TASK STATEMENT
The lines to copy are those holding the string "junit" in the entries below.

STUDY MATERIAL
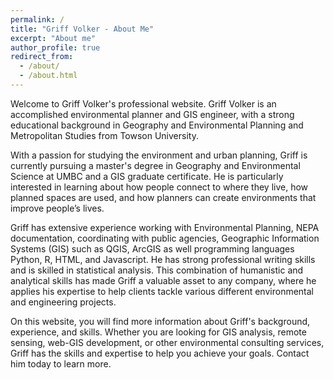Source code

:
 ```yaml
---
permalink: /
title: "Griff Volker - About Me"
excerpt: "About me"
author_profile: true
redirect_from: 
  - /about/
  - /about.html
---
```


Welcome to Griff Volker's professional website. Griff Volker is an accomplished environmental planner and GIS engineer, with a strong educational background in Geography and Environmental Planning and Metropolitan Studies from Towson University.

With a passion for studying the environment and urban planning, Griff is currently pursuing a master's degree in Geography and Environmental Science at UMBC and a GIS graduate certificate. He is particularly interested in learning about how people connect to where they live, how planned spaces are used, and how planners can create environments that improve people’s lives. 

Griff has extensive experience working with Environmental Planning, NEPA documentation, coordinating with public agencies, Geographic Information Systems (GIS) such as QGIS, ArcGIS as well programming languages Python, R, HTML, and Javascript. He has strong professional writing skills and is skilled in statistical analysis. This combination of humanistic and analytical skills has made Griff a valuable asset to any company, where he applies his expertise to help clients tackle various different environmental and engineering projects.

On this website, you will find more information about Griff's background, experience, and skills. Whether you are looking for GIS analysis, remote sensing, web-GIS development, or other environmental consulting services, Griff has the skills and expertise to help you achieve your goals. Contact him today to learn more.
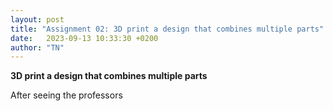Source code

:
 ```yaml
---
layout: post
title: "Assignment 02: 3D print a design that combines multiple parts"
date:   2023-09-13 10:33:30 +0200
author: "TN"
---
```


**3D print a design that combines multiple parts**

After seeing the professors 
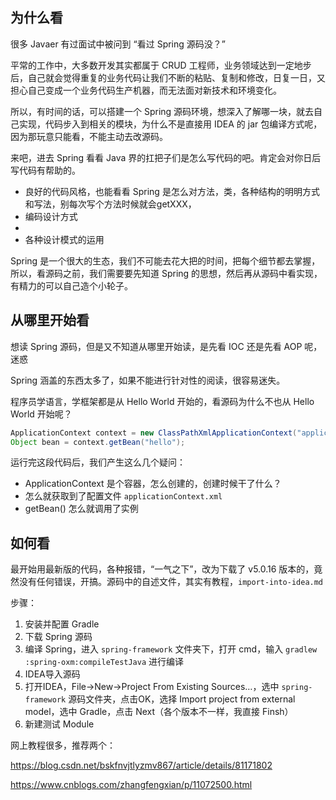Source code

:## 为什么看

很多 Javaer 有过面试中被问到 “看过 Spring 源码没？”

平常的工作中，大多数开发其实都属于 CRUD 工程师，业务领域达到一定地步后，自己就会觉得重复的业务代码让我们不断的粘贴、复制和修改，日复一日，又担心自己变成一个业务代码生产机器，而无法面对新技术和环境变化。

所以，有时间的话，可以搭建一个 Spring 源码环境，想深入了解哪一块，就去自己实现，代码步入到相关的模块，为什么不是直接用 IDEA 的 jar 包编译方式呢，因为那玩意只能看，不能主动去改源码。

来吧，进去 Spring 看看 Java 界的扛把子们是怎么写代码的吧。肯定会对你日后写代码有帮助的。

- 良好的代码风格，也能看看 Spring 是怎么对方法，类，各种结构的明明方式和写法，别每次写个方法时候就会getXXX，
- 编码设计方式
- 
- 各种设计模式的运用

Spring 是一个很大的生态，我们不可能去花大把的时间，把每个细节都去掌握，所以，看源码之前，我们需要要先知道 Spring 的思想，然后再从源码中看实现，有精力的可以自己造个小轮子。



## 从哪里开始看

想读 Spring 源码，但是又不知道从哪里开始读，是先看 IOC 还是先看 AOP 呢，迷惑

Spring 涵盖的东西太多了，如果不能进行针对性的阅读，很容易迷失。

程序员学语言，学框架都是从 Hello World 开始的，看源码为什么不也从 Hello World 开始呢？

```java
ApplicationContext context = new ClassPathXmlApplicationContext("applicationContext.xml");
Object bean = context.getBean("hello");
```

运行完这段代码后，我们产生这么几个疑问：

- ApplicationContext 是个容器，怎么创建的，创建时候干了什么？
- 怎么就获取到了配置文件 `applicationContext.xml`
- getBean() 怎么就调用了实例



## 如何看

最开始用最新版的代码，各种报错，“一气之下”，改为下载了 v5.0.16 版本的，竟然没有任何错误，开搞。源码中的自述文件，其实有教程，`import-into-idea.md`

步骤：

1. 安装并配置 Gradle
2. 下载 Spring 源码
3. 编译 Spring，进入 `spring-framework` 文件夹下，打开 cmd，输入 `gradlew :spring-oxm:compileTestJava` 进行编译
4. IDEA导入源码
5. 打开IDEA，File->New->Project From Existing Sources…，选中 `spring-framework` 源码文件夹，点击OK，选择 Import project from external model，选中 Gradle，点击 Next（各个版本不一样，我直接 Finsh）
6. 新建测试 Module

网上教程很多，推荐两个：

https://blog.csdn.net/bskfnvjtlyzmv867/article/details/81171802

https://www.cnblogs.com/zhangfengxian/p/11072500.html









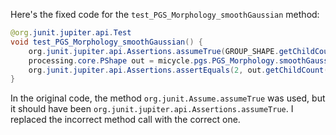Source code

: Here's the fixed code for the `test_PGS_Morphology_smoothGaussian` method:

```java
@org.junit.jupiter.api.Test
void test_PGS_Morphology_smoothGaussian() {
    org.junit.jupiter.api.Assertions.assumeTrue(GROUP_SHAPE.getChildCount() == 2);
    processing.core.PShape out = micycle.pgs.PGS_Morphology.smoothGaussian(GROUP_SHAPE, 10);
    org.junit.jupiter.api.Assertions.assertEquals(2, out.getChildCount());
}
```

In the original code, the method `org.junit.Assume.assumeTrue` was used, but it should have been `org.junit.jupiter.api.Assertions.assumeTrue`. I replaced the incorrect method call with the correct one.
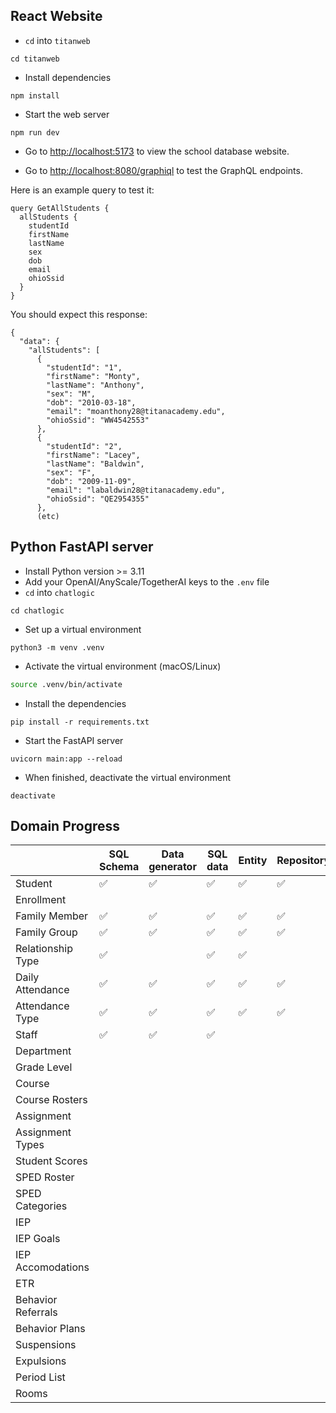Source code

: ## React Website
 - `cd` into `titanweb`
```
cd titanweb
```
 - Install dependencies
```
npm install
```
 - Start the web server
```
npm run dev
```
 - Go to [http://localhost:5173](http://localhost:5173) to view the school database website.

 - Go to [http://localhost:8080/graphiql](http://localhost:8080/graphiql) to test the GraphQL endpoints.

Here is an example query to test it:
```
query GetAllStudents {
  allStudents {
    studentId
    firstName
    lastName
    sex
    dob
    email
    ohioSsid
  }
}
```
You should expect this response:
```
{
  "data": {
    "allStudents": [
      {
        "studentId": "1",
        "firstName": "Monty",
        "lastName": "Anthony",
        "sex": "M",
        "dob": "2010-03-18",
        "email": "moanthony28@titanacademy.edu",
        "ohioSsid": "WW4542553"
      },
      {
        "studentId": "2",
        "firstName": "Lacey",
        "lastName": "Baldwin",
        "sex": "F",
        "dob": "2009-11-09",
        "email": "labaldwin28@titanacademy.edu",
        "ohioSsid": "QE2954355"
      },
      (etc)
```

## Python FastAPI server

- Install Python version >= 3.11
- Add your OpenAI/AnyScale/TogetherAI keys to the `.env` file
- `cd` into `chatlogic` 
```
cd chatlogic
```
- Set up a virtual environment
```
python3 -m venv .venv
```
- Activate the virtual environment (macOS/Linux)
```Bash
source .venv/bin/activate
```
- Install the dependencies
```
pip install -r requirements.txt
```
- Start the FastAPI server
```
uvicorn main:app --reload
```
 - When finished, deactivate the virtual environment
 ```
deactivate
 ```


## Domain Progress


|                    | SQL Schema | Data generator | SQL data | Entity | Repository | Service | Controller | GraphQL | Prompt Template |
|--------------------|------------|----------------|----------|--------|------------|---------|------------|---------|-----------------|
| Student            |      ✅     |        ✅       |     ✅    |    ✅   |      ✅     |    ✅    |      ✅     |    ✅    |        ✅        |
| Enrollment         |            |                |          |        |            |         |            |         |                 |
| Family Member      |      ✅     |        ✅       |     ✅    |    ✅   |      ✅     |    ✅    |      ✅     |    ✅    |        ✅        |
| Family Group       |      ✅     |        ✅       |     ✅    |    ✅   |      ✅     |    ✅    |      ✅     |    ✅    |        ✅        |
| Relationship Type  |      ✅     |                |     ✅    |    ✅   |            |         |            |         |                 |
| Daily Attendance   |      ✅     |        ✅       |     ✅    |    ✅   |      ✅     |    ✅    |      ✅     |    ✅    |        ✅        |
| Attendance Type    |      ✅     |        ✅       |     ✅    |    ✅   |      ✅     |    ✅    |      ✅     |    ✅    |        ✅        |
| Staff              |     ✅       |       ✅         |    ✅      |        |            |         |            |         |                 |
| Department         |            |                |          |        |            |         |            |         |                 |
| Grade Level        |            |                |          |        |            |         |            |         |                 |
| Course             |            |                |          |        |            |         |            |         |                 |
| Course Rosters     |            |                |          |        |            |         |            |         |                 |
| Assignment         |            |                |          |        |            |         |            |         |                 |
| Assignment Types   |            |                |          |        |            |         |            |         |                 |
| Student Scores     |            |                |          |        |            |         |            |         |                 |
| SPED Roster        |            |                |          |        |            |         |            |         |                 |
| SPED Categories    |            |                |          |        |            |         |            |         |                 |
| IEP                |            |                |          |        |            |         |            |         |                 |
| IEP Goals          |            |                |          |        |            |         |            |         |                 |
| IEP Accomodations  |            |                |          |        |            |         |            |         |                 |
| ETR                |            |                |          |        |            |         |            |         |                 |
| Behavior Referrals |            |                |          |        |            |         |            |         |                 |
| Behavior Plans     |            |                |          |        |            |         |            |         |                 |
| Suspensions        |            |                |          |        |            |         |            |         |                 |
| Expulsions         |            |                |          |        |            |         |            |         |                 |
| Period List        |            |                |          |        |            |         |            |         |                 |
| Rooms              |            |                |          |        |            |         |            |         |                 |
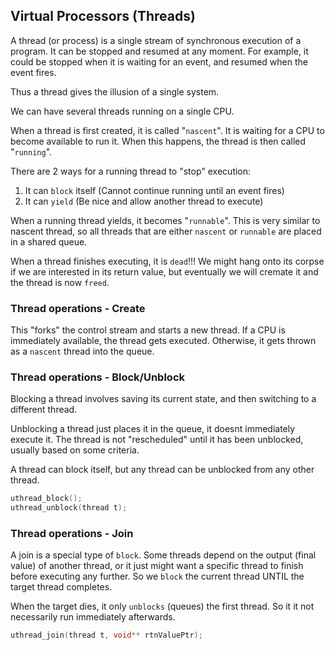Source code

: ## Virtual Processors (Threads)

A thread (or process) is a single stream of synchronous execution of a program. It can be stopped and resumed at any moment. For example, it could be stopped when it is waiting for an event, and resumed when the event fires.

Thus a thread gives the illusion of a single system.

We can have several threads running on a single CPU. 

When a thread is first created, it is called "`nascent`". It is waiting for a CPU to become available to run it. When this happens, the thread is then called "`running`".

There are 2 ways for a running thread to "stop" execution:

1. It can `block` itself (Cannot continue running until an event fires)
2. It can `yield` (Be nice and allow another thread to execute)

When a running thread yields, it becomes "`runnable`". This is very similar to nascent thread, so all threads that are either `nascent` or `runnable` are placed in a shared queue.

When a thread finishes executing, it is `dead`!!! We might hang onto its corpse if we are interested in its return value, but eventually we will cremate it and the thread is now `freed`.

### Thread operations - Create

This "forks" the control stream and starts a new thread. If a CPU is immediately available, the thread gets executed. Otherwise, it gets thrown as a `nascent` thread into the queue.

### Thread operations - Block/Unblock

Blocking a thread involves saving its current state, and then switching to a different thread. 

Unblocking a thread just places it in the queue, it doesnt immediately execute it. The thread is not "rescheduled" until it has been unblocked, usually based on some criteria.

A thread can block itself, but any thread can be unblocked from any other thread.

```c
uthread_block();
uthread_unblock(thread t);
```

### Thread operations - Join

A join is a special type of `block`. Some threads depend on the output (final value) of another thread, or it just might want a specific thread to finish before executing any further. So we `block` the current thread UNTIL the target thread completes. 

When the target dies, it only `unblocks` (queues) the first thread. So it it not necessarily run immediately afterwards.

```c
uthread_join(thread t, void** rtnValuePtr);
```




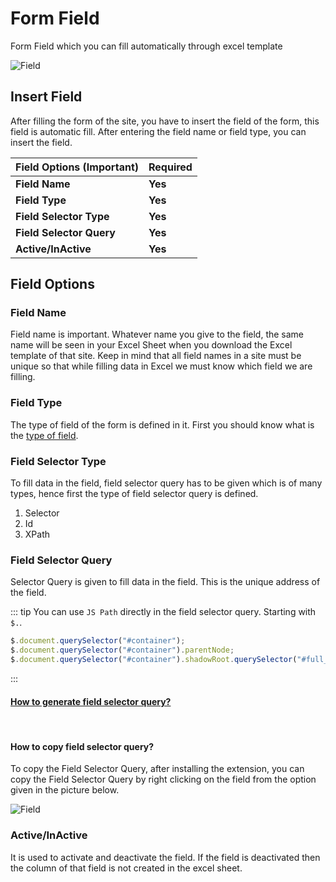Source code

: # Form Field

Form Field which you can fill automatically through excel template

<img src="/image/field-01.png" alt="Field">

## Insert Field

After filling the form of the site, you have to insert the field of the form, this field is automatic fill. After entering the field name or field type, you can insert the field.

| Field Options (Important) | Required |
| ------------------------- | -------- |
| **Field Name**            | **Yes**  |
| **Field Type**            | **Yes**  |
| **Field Selector Type**   | **Yes**  |
| **Field Selector Query**  | **Yes**  |
| **Active/InActive**       | **Yes**  |

## Field Options

### Field Name

Field name is important. Whatever name you give to the field, the same name will be seen in your Excel Sheet when you download the Excel template of that site. Keep in mind that all field names in a site must be unique so that while filling data in Excel we must know which field we are filling.

### Field Type

The type of field of the form is defined in it. First you should know what is the [type of field](/documentation/form-fields/field-types).

### Field Selector Type

To fill data in the field, field selector query has to be given which is of many types, hence first the type of field selector query is defined.

1. Selector
2. Id
3. XPath

### Field Selector Query

Selector Query is given to fill data in the field. This is the unique address of the field.

::: tip
You can use `JS Path` directly in the field selector query. Starting with `$.`.

```js
$.document.querySelector("#container");
$.document.querySelector("#container").parentNode;
$.document.querySelector("#container").shadowRoot.querySelector("#full_name");
```
:::

#### [How to generate field selector query?](/documentation/locate-element)

<br>

#### How to copy field selector query?

To copy the Field Selector Query, after installing the extension, you can copy the Field Selector Query by right clicking on the field from the option given in the picture below.

<img src="/image/field-settings-10.png" alt="Field">

### Active/InActive

It is used to activate and deactivate the field. If the field is deactivated then the column of that field is not created in the excel sheet.

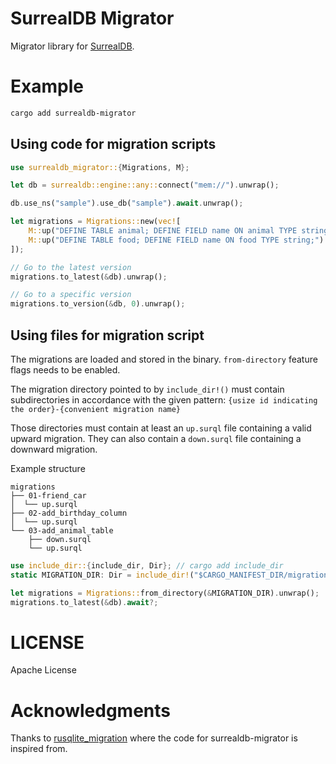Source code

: # SurrealDB Migrator

Migrator library for [SurrealDB](https://surrealdb.com).

# Example

```bash
cargo add surrealdb-migrator
```

## Using code for migration scripts

```rust
use surrealdb_migrator::{Migrations, M};

let db = surrealdb::engine::any::connect("mem://").unwrap();

db.use_ns("sample").use_db("sample").await.unwrap();

let migrations = Migrations::new(vec![
    M::up("DEFINE TABLE animal; DEFINE FIELD name ON animal TYPE string;").down("REMOVE TABLE user;"),
    M::up("DEFINE TABLE food; DEFINE FIELD name ON food TYPE string;").down("REMOVE TABLE food;"),
]);

// Go to the latest version
migrations.to_latest(&db).unwrap();

// Go to a specific version
migrations.to_version(&db, 0).unwrap();
```

## Using files for migration script

The migrations are loaded and stored in the binary. `from-directory` feature flags needs to be enabled.

The migration directory pointed to by `include_dir!()` must contain
subdirectories in accordance with the given pattern:
`{usize id indicating the order}-{convenient migration name}`

Those directories must contain at least an `up.surql` file containing a valid upward
migration. They can also contain a `down.surql` file containing a downward migration.

Example structure

```
migrations
├── 01-friend_car
│  └── up.surql
├── 02-add_birthday_column
│  └── up.surql
└── 03-add_animal_table
    ├── down.surql
    └── up.surql
```

```rust
use include_dir::{include_dir, Dir}; // cargo add include_dir
static MIGRATION_DIR: Dir = include_dir!("$CARGO_MANIFEST_DIR/migrations");

let migrations = Migrations::from_directory(&MIGRATION_DIR).unwrap();
migrations.to_latest(&db).await?;
```

# LICENSE

Apache License

# Acknowledgments

Thanks to [rusqlite_migration](https://github.com/cljoly/rusqlite_migration) where the code for surrealdb-migrator is inspired from.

ANSWER AREA
@org.junit.jupiter.api.Test
    org.junit.jupiter.api.Assertions.assumeTrue(GROUP_SHAPE.getChildCount() == 2);
    org.junit.jupiter.api.Assertions.assertEquals(2, out.getChildCount());
In the original code, the method `org.junit.Assume.assumeTrue` was used, but it should have been `org.junit.jupiter.api.Assertions.assumeTrue`. I replaced the incorrect method call with the correct one.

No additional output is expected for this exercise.